Ben Koatz is a senior at Stuyvesant High School in Lower Manhattan. He’s 17, from Queens, and writes for the school newspaper. He’s also among the 80-90 people arrested during Occupy Wall Street’s march on Union Square this past Saturday. Ben gave us an account of his arrest for disorderly conduct and detainment that day that’s the most detailed we’ve heard so far. He says that he “fell in love with the fact that [Occupy Wall Street] was a direct democratic process” and started going down to Zuccotti Park every day before the chaos of Saturday with some of his friends from school. (Keep in mind that this is the account of just one protester and doesn’t necessarily speak to the experiences of others.)
Runnin’ Scared: Can you tell me what happened to you on Saturday?
We started around 12 or 12:30 in Zuccotti Park, which was renamed Liberty Park by the protesters. We started making our way up — I wasn’t paying attention to exactly what streets, but we made a lot of twists and turns based on which streets cops barricaded and where they led us. We made it to a couple blocks below Union Square when the police formed a line and split off the protest into two separate groups. There was one group of a couple hundred people, one of closer to a thousand people [ed: Numbers have not been confirmed at this time]. I was part of the bigger group that made it to Union Square. People were joining us all the way up, it was totally peaceful. We were just doing what protesters do in a march. So we made it up to Union Square and made speeches and stuff, and chanted. After a while we decided we all wanted to go home, meaning back to Zuccotti Park. My legs were tired. We started chanting, “Let’s go home, let’s go home.”
The police brought out the orange kettling nets as we turned around. They had used them a couple blocks before but they had basically been measured about it. Now they were using them to cause confusion. Kettling — basically, it’s like we were popcorn kernels, like we were stuck in a bag — so we started agitating. It’s my belief that it’s the police really caused much of the chaos that broke out around Union Square.
We didn’t know which way to go. Some people were yelling “this way!” and others were yelling “that way!”
Then the police started beating protesters. As you saw in the video, they maced those innocent women [ed: It was actually pepper spray]. I saw them punch a girl who couldn’t have been more than 16 or 17. They were dragging people by their hair.
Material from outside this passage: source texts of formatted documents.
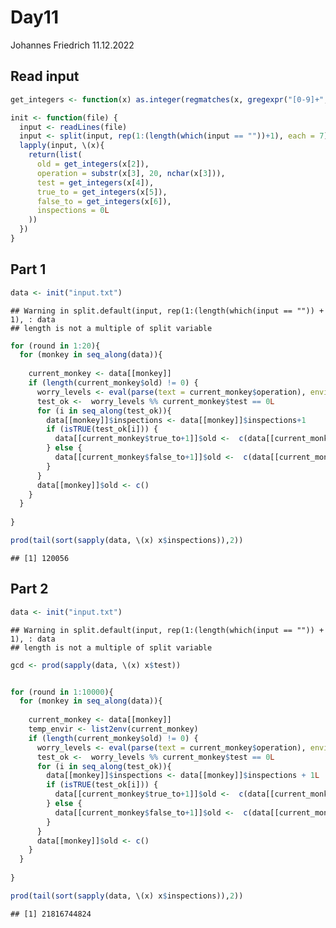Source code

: Day11
================
Johannes Friedrich
11.12.2022

## Read input

``` r
get_integers <- function(x) as.integer(regmatches(x, gregexpr("[0-9]+",x))[[1]])

init <- function(file) {
  input <- readLines(file)
  input <- split(input, rep(1:(length(which(input == ""))+1), each = 7))
  lapply(input, \(x){
    return(list(
      old = get_integers(x[2]),
      operation = substr(x[3], 20, nchar(x[3])),
      test = get_integers(x[4]),
      true_to = get_integers(x[5]),
      false_to = get_integers(x[6]),
      inspections = 0L
    ))
  })
}
```

## Part 1

``` r
data <- init("input.txt")
```

    ## Warning in split.default(input, rep(1:(length(which(input == "")) + 1), : data
    ## length is not a multiple of split variable

``` r
for (round in 1:20){
  for (monkey in seq_along(data)){
    
    current_monkey <- data[[monkey]]
    if (length(current_monkey$old) != 0) {
      worry_levels <- eval(parse(text = current_monkey$operation), envir = list2env(current_monkey))%/% 3
      test_ok <-  worry_levels %% current_monkey$test == 0L
      for (i in seq_along(test_ok)){
        data[[monkey]]$inspections <- data[[monkey]]$inspections+1
        if (isTRUE(test_ok[i])) {
          data[[current_monkey$true_to+1]]$old <-  c(data[[current_monkey$true_to+1]]$old, worry_levels[i]) 
        } else {
          data[[current_monkey$false_to+1]]$old <-  c(data[[current_monkey$false_to+1]]$old, worry_levels[i])
        }
      }
      data[[monkey]]$old <- c()
    }
  }
  
}

prod(tail(sort(sapply(data, \(x) x$inspections)),2))
```

    ## [1] 120056

## Part 2

``` r
data <- init("input.txt")
```

    ## Warning in split.default(input, rep(1:(length(which(input == "")) + 1), : data
    ## length is not a multiple of split variable

``` r
gcd <- prod(sapply(data, \(x) x$test))


for (round in 1:10000){
  for (monkey in seq_along(data)){
    
    current_monkey <- data[[monkey]]
    temp_envir <- list2env(current_monkey)
    if (length(current_monkey$old) != 0) {
      worry_levels <- eval(parse(text = current_monkey$operation), envir = temp_envir) %% gcd
      test_ok <-  worry_levels %% current_monkey$test == 0L
      for (i in seq_along(test_ok)){
        data[[monkey]]$inspections <- data[[monkey]]$inspections + 1L
        if (isTRUE(test_ok[i])) {
          data[[current_monkey$true_to+1]]$old <-  c(data[[current_monkey$true_to+1]]$old, worry_levels[i])
        } else {
          data[[current_monkey$false_to+1]]$old <-  c(data[[current_monkey$false_to+1]]$old, worry_levels[i])
        }
      }
      data[[monkey]]$old <- c()
    }
  }
  
}

prod(tail(sort(sapply(data, \(x) x$inspections)),2))
```

    ## [1] 21816744824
I personally escaped the mayhem with about 50 other people. We walked down 12th Street to University Place, I think. At that point, there was police netting there, too. We were all tired and too scared to turn around and go back. The cops told us that if we waited and were peaceable they would let us through. So we’re sitting there and chanting. The people outside the barricade were calling for us to be let go.
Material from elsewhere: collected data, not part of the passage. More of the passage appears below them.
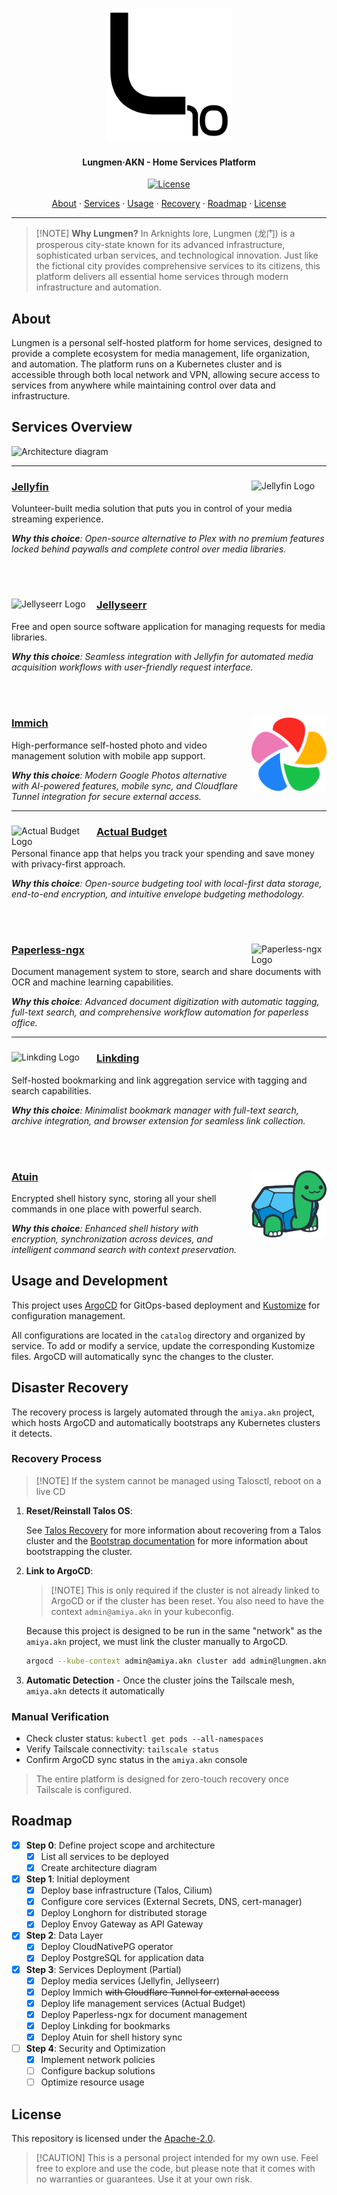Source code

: <h1 align="center">
  <picture>
    <source media="(prefers-color-scheme: dark)" srcset="./assets/logo.dark.svg">
      <img alt="Stylized logo with traditional Chinese characters 龙门 (Lungmen) and subtitle, representing Lungmen·AKN branding" src="./assets/logo.light.svg" width="200">
  </picture>
</h1>

<h4 align="center">Lungmen·AKN - Home Services Platform</h4>

<div align="center">

[![License](https://img.shields.io/badge/License-Apache_2.0-blue?logo=git\&logoColor=white\&logoWidth=20)](../../LICENSE)

<a href="#about">About</a> · <a href="#services-overview">Services</a> · <a href="#usage-and-development">Usage</a> · <a href="#disaster-recovery">Recovery</a> · <a href="#roadmap">Roadmap</a> · <a href="#license">License</a>

</div>

***

> \[!NOTE]
> **Why Lungmen?** In Arknights lore, Lungmen (龙门) is a prosperous city-state known for its advanced infrastructure, sophisticated urban services, and technological innovation. Just like the fictional city provides comprehensive services to its citizens, this platform delivers all essential home services through modern infrastructure and automation.

## About

Lungmen is a personal self-hosted platform for home services, designed to provide a complete ecosystem for media management, life organization, and automation. The platform runs on a Kubernetes cluster and is accessible through both local network and VPN, allowing secure access to services from anywhere while maintaining control over data and infrastructure.

## Services Overview

![Architecture diagram](./assets/architecture.svg)

***

<div align="center" style="max-width: 1000px; margin: 0 auto;">
<div align="left">
<img src="../../docs/assets/icons/apps/jellyfin.svg" alt="Jellyfin Logo" width="120" align="right" style="margin-left: 16px;">

### [Jellyfin](https://jellyfin.org/)

Volunteer-built media solution that puts you in control of your media streaming experience.

***Why this choice**: Open-source alternative to Plex with no premium features locked behind paywalls and complete control over media libraries.*

</div>
</div>

<br/><br/>

<div align="center" style="max-width: 1000px; margin: 0 auto;">
<div align="left">
<img src="../../docs/assets/icons/apps/jellyseerr.svg" alt="Jellyseerr Logo" width="120" align="left" style="margin-right: 16px;">

### [Jellyseerr](https://github.com/Fallenbagel/jellyseerr)

Free and open source software application for managing requests for media libraries.

***Why this choice**: Seamless integration with Jellyfin for automated media acquisition workflows with user-friendly request interface.*

</div>
</div>

<br/><br/>

<div align="center" style="max-width: 1000px; margin: 0 auto;">
<div align="left">
<img src="../../docs/assets/icons/apps/immich.svg" alt="Immich Logo" width="120" align="right" style="margin-left: 16px;">

### [Immich](https://immich.app/)

High-performance self-hosted photo and video management solution with mobile app support.

***Why this choice**: Modern Google Photos alternative with AI-powered features, mobile sync, and Cloudflare Tunnel integration for secure external access.*

</div>
</div>

***

<div align="center" style="max-width: 1000px; margin: 0 auto;">
<div align="left">
<img src="../../docs/assets/icons/apps/actual-budget.png" alt="Actual Budget Logo" width="120" align="left" style="margin-right: 16px;">

### [Actual Budget](https://actualbudget.com/)

Personal finance app that helps you track your spending and save money with privacy-first approach.

***Why this choice**: Open-source budgeting tool with local-first data storage, end-to-end encryption, and intuitive envelope budgeting methodology.*

</div>
</div>

<br/><br/>

<!-- trunk-ignore-begin(markdown-link-check/403): Paperless documentation is behind Cloudflare -->

<div align="center" style="max-width: 1000px; margin: 0 auto;">
<div align="left">
<img src="../../docs/assets/icons/apps/paperless.svg" alt="Paperless-ngx Logo" width="120" align="right" style="margin-left: 16px;">

### [Paperless-ngx](https://docs.paperless-ngx.com/)

Document management system to store, search and share documents with OCR and machine learning capabilities.

***Why this choice**: Advanced document digitization with automatic tagging, full-text search, and comprehensive workflow automation for paperless office.*

</div>
</div>

<!-- trunk-ignore-end(markdown-link-check/403) -->

***

<div align="center" style="max-width: 1000px; margin: 0 auto;">
<div align="left">
<img src="../../docs/assets/icons/apps/linkding.svg" alt="Linkding Logo" width="120" align="left" style="margin-right: 16px;">

### [Linkding](https://github.com/sissbruecker/linkding)

Self-hosted bookmarking and link aggregation service with tagging and search capabilities.

***Why this choice**: Minimalist bookmark manager with full-text search, archive integration, and browser extension for seamless link collection.*

</div>
</div>

<br/><br/>

<div align="center" style="max-width: 1000px; margin: 0 auto;">
<div align="left">
<img src="../../docs/assets/icons/apps/atuin.svg" alt="Atuin Logo" width="120" align="right" style="margin-left: 16px;">

### [Atuin](https://docs.atuin.sh/)

Encrypted shell history sync, storing all your shell commands in one place with powerful search.

***Why this choice**: Enhanced shell history with encryption, synchronization across devices, and intelligent command search with context preservation.*

</div>
</div>

## Usage and Development

This project uses [ArgoCD](https://argoproj.github.io/cd/) for GitOps-based deployment and [Kustomize](https://kustomize.io/) for configuration management.

All configurations are located in the `catalog` directory and organized by service. To add or modify a service, update the corresponding Kustomize files. ArgoCD will automatically sync the changes to the cluster.

## Disaster Recovery

The recovery process is largely automated through the `amiya.akn` project, which hosts ArgoCD and automatically bootstraps any Kubernetes clusters it detects.

### Recovery Process

> \[!NOTE]
> If the system cannot be managed using Talosctl, reboot on a live CD

1. **Reset/Reinstall Talos OS**:

   See [Talos Recovery](https://www.talos.dev/v1.10/advanced/disaster-recovery/) for more information about recovering from a Talos cluster and the [Bootstrap documentation](./docs/HOW_TO_BOOTSTRAP.md) for more information about bootstrapping the cluster.

2. **Link to ArgoCD**:

   > \[!NOTE]
   > This is only required if the cluster is not already linked to ArgoCD or if the cluster has been reset.
   > You also need to have the context `admin@amiya.akn` in your kubeconfig.

   Because this project is designed to be run in the same "network" as the `amiya.akn` project, we must link the cluster manually to ArgoCD.

   ```bash
   argocd --kube-context admin@amiya.akn cluster add admin@lungmen.akn --name lungmen.akn --label device.tailscale.com/os=linux
   ```

3. **Automatic Detection** - Once the cluster joins the Tailscale mesh, `amiya.akn` detects it automatically

### Manual Verification

* Check cluster status: `kubectl get pods --all-namespaces`
* Verify Tailscale connectivity: `tailscale status`
* Confirm ArgoCD sync status in the `amiya.akn` console

> The entire platform is designed for zero-touch recovery once Tailscale is configured.

## Roadmap

<!-- trunk-ignore-begin(remark-lint/list-item-content-indent) -->

* [x] **Step 0**: Define project scope and architecture
  * [x] List all services to be deployed
  * [x] Create architecture diagram
* [x] **Step 1**: Initial deployment
  * [x] Deploy base infrastructure (Talos, Cilium)
  * [x] Configure core services (External Secrets, DNS, cert-manager)
  * [x] Deploy Longhorn for distributed storage
  * [x] Deploy Envoy Gateway as API Gateway
* [x] **Step 2**: Data Layer
  * [x] Deploy CloudNativePG operator
  * [x] Deploy PostgreSQL for application data
* [x] **Step 3**: Services Deployment (Partial)
  * [x] Deploy media services (Jellyfin, Jellyseerr)
  * [x] Deploy Immich ~~with Cloudflare Tunnel for external access~~
  * [x] Deploy life management services (Actual Budget)
  * [x] Deploy Paperless-ngx for document management
  * [x] Deploy Linkding for bookmarks
  * [x] Deploy Atuin for shell history sync
* [ ] **Step 4**: Security and Optimization
  * [x] Implement network policies
  * [ ] Configure backup solutions
  * [ ] Optimize resource usage

<!-- trunk-ignore-end(remark-lint/list-item-content-indent) -->

## License

This repository is licensed under the [Apache-2.0](../../LICENSE).

> \[!CAUTION]
> This is a personal project intended for my own use. Feel free to explore and use the code,
> but please note that it comes with no warranties or guarantees. Use it at your own risk.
We started moving around because we got a bunch of conflicting police orders. One cop told us to go one way, another said another way. While that was going on they brought another net from the other side of 12th Street. We were netted in on both sides. [ed: DCPI wouldn’t confirm or deny any of this; the officer said “there were numerous arrests in that area” and that they couldn’t speak to specific incidents.]
Did you get out?
One white-shirted cop and a bunch of blue shirts approached. They wordlessly threw a man against the wall and handcuffed him. After that arrest they told us all to stand against the wall. I was one of the last people to be arrested. I kept asking what I did wrong, saying I’m just a kid, I’m a minor, I want to go home and do my homework. I remember a cop saying “your pleas fall on deaf ears.”
A cop turned me around and arrested me and we all sat against the wall. We weren’t informed of why we were being arrested and very few of us were actually told we were under arrest, but I don’t know if that’s a thing.
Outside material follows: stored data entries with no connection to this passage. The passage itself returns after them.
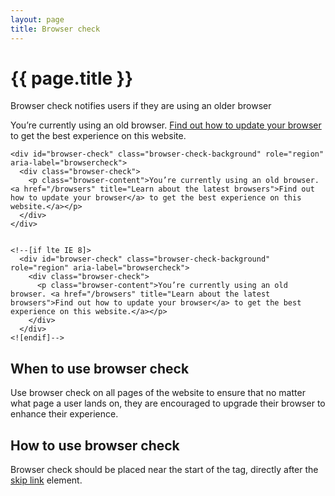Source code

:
 ```yaml
---
layout: page
title: Browser check
---
```


# {{ page.title }}

Browser check notifies users if they are using an older browser

<div id="browser-check" class="browser-check-background" role="region" aria-label="browsercheck">
  <div class="browser-check">
    <p class="browser-content">You’re currently using an old browser. <a href="/browsers" title="Learn about the latest browsers">Find out how to update your browser</a> to get the best experience on this website.</a></p>
  </div>
</div>


    <div id="browser-check" class="browser-check-background" role="region" aria-label="browsercheck">
      <div class="browser-check">
        <p class="browser-content">You’re currently using an old browser. <a href="/browsers" title="Learn about the latest browsers">Find out how to update your browser</a> to get the best experience on this website.</a></p>
      </div>
    </div>


    <!--[if lte IE 8]>
      <div id="browser-check" class="browser-check-background" role="region" aria-label="browsercheck">
        <div class="browser-check">
          <p class="browser-content">You’re currently using an old browser. <a href="/browsers" title="Learn about the latest browsers">Find out how to update your browser</a> to get the best experience on this website.</a></p>
        </div>
      </div>
    <![endif]-->

## When to use browser check

Use browser check on all pages of the website to ensure that no matter what page a user lands on, they are encouraged to upgrade their browser to enhance their experience.

## How to use browser check

Browser check should be placed near the start of the <code><body></code> tag, directly after the [skip link](/essex-county-council-digital-manual/Design-system/Elements-and-Components/skip-link) element.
How did they take all of you down to be booked?
After 20 minutes they took us into different vehicles. I got into a bus with about 35 other people and about seven cops. There were people outside the bus chanting. My handcuffs were really loose and I managed to raise up my hand and do a peace sign to everyone outside the bus. Everyone did a peace sign back.
I was crying at some points because it was my first time being arrested. I was so flustered by the entire situation.
The bus ride lasted an hour. We drove from 12th and University to One Police Plaza. We tried to keep it as jovial as we could; we made jokes. Some guy pressed the “stop requested” button about five minutes after the door closed.
We got to One Police Plaza and they kept counting and recounting us in the bus for 45 minutes. They had one male cop count the men, one female cop for the women, and they still weren’t satisfied. One woman was messing up the count because she was very androgynous-looking; they pulled her out of the bus and asked if she was a man or a woman.
Then me and seven other people were put into a van where we waited another 35 minutes. A couple of officers came by and talked to us. I don’t know if this was “good cop-bad cop,” but if they were genuine, the cops started agreeing with us. They were asking why the protest is going on, and we gave them our explanations. They’re working class guys whose pensions are at stake. Ideologically they were with us. The blue shirted cops were nice, the white shirt ones, not so much.
One guy said “I don’t know why I’m doing this, I’m sorry you have to go through this.”
When were you actually put in jail?
After waiting an hour and 15 minutes total. It was about 5 at that point — I was arrested at like 3:15 or 3:30. We finally start getting processed, and they put us in a holding cell.
How many of you were in the holding cell?
There ended up being about 40 people in the holding cell. At first we were basically silent. I ended up meeting a lot of cool people there inside the jail. The newcomers trickled in. We applauded each time a new person came in and patted them on the back.
How long were you in custody?
I was in police detention but not jail for two and a half hours. I ended up being in jail for about six. It took them about seven hours [ed: from when they were arrested] to get us food.
What did they feed you?
Well, they brought in a water cooler but it took them 30 minutes to bring in cups. Then they brought what they said were PB&J sandwiches but with no jelly. And cheese sandwiches and milk. We had leftovers and were allowed to stockpile a bit.
We could overhear the cops talking; one guy was like, “I’d better get my drink on after all these protesters. They ruined my motherfucking day.”
When were you released?
Around 11:30. We were released by groups according to our arresting officers. I was like the seventh person to leave, so I don’t know the exact way they did the rest.
Did your parents know where you were? Had they been worried?
My arresting officer called them about four hours after I was taken into custody and told them I was safe and O.K. Yeah, they were very worried and at first they were extremely angry at me. They said it was “anger produced of fear” — you know, not wanting their son in jail, wondering if it would affect my college applications.
Ben’s court date is November 3rd. He says he hasn’t been back to the protests since Saturday for fear of being arrested.